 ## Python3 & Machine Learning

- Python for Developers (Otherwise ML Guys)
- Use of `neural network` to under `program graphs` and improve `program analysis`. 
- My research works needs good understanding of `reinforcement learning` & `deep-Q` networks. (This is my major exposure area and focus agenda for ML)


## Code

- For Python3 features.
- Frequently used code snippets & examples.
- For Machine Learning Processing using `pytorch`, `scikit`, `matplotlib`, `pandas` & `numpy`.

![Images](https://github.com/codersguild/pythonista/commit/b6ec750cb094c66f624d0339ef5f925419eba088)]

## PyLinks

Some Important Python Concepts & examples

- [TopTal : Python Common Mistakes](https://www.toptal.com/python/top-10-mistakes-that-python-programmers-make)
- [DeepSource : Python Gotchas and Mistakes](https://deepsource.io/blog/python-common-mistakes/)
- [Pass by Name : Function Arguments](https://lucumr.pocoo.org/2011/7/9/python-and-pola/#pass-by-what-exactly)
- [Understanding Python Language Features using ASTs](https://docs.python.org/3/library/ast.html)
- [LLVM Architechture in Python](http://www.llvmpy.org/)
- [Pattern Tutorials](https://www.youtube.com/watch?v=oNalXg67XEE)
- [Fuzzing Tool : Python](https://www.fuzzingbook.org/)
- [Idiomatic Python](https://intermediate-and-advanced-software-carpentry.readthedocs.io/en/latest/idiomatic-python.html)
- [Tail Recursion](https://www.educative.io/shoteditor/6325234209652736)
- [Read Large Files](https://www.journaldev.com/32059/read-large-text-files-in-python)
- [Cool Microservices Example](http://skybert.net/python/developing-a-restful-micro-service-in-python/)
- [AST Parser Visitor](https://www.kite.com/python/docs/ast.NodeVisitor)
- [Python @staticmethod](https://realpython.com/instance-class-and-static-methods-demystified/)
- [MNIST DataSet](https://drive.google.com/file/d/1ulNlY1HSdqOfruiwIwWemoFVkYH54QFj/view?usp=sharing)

--

- [ACTIVITY]: Look through the listing, and copy each line in which the string "using" turns up.

- [TASK OUTPUT]:
- For Machine Learning Processing using `pytorch`, `scikit`, `matplotlib`, `pandas` & `numpy`.
- [Understanding Python Language Features using ASTs](https://docs.python.org/3/library/ast.html)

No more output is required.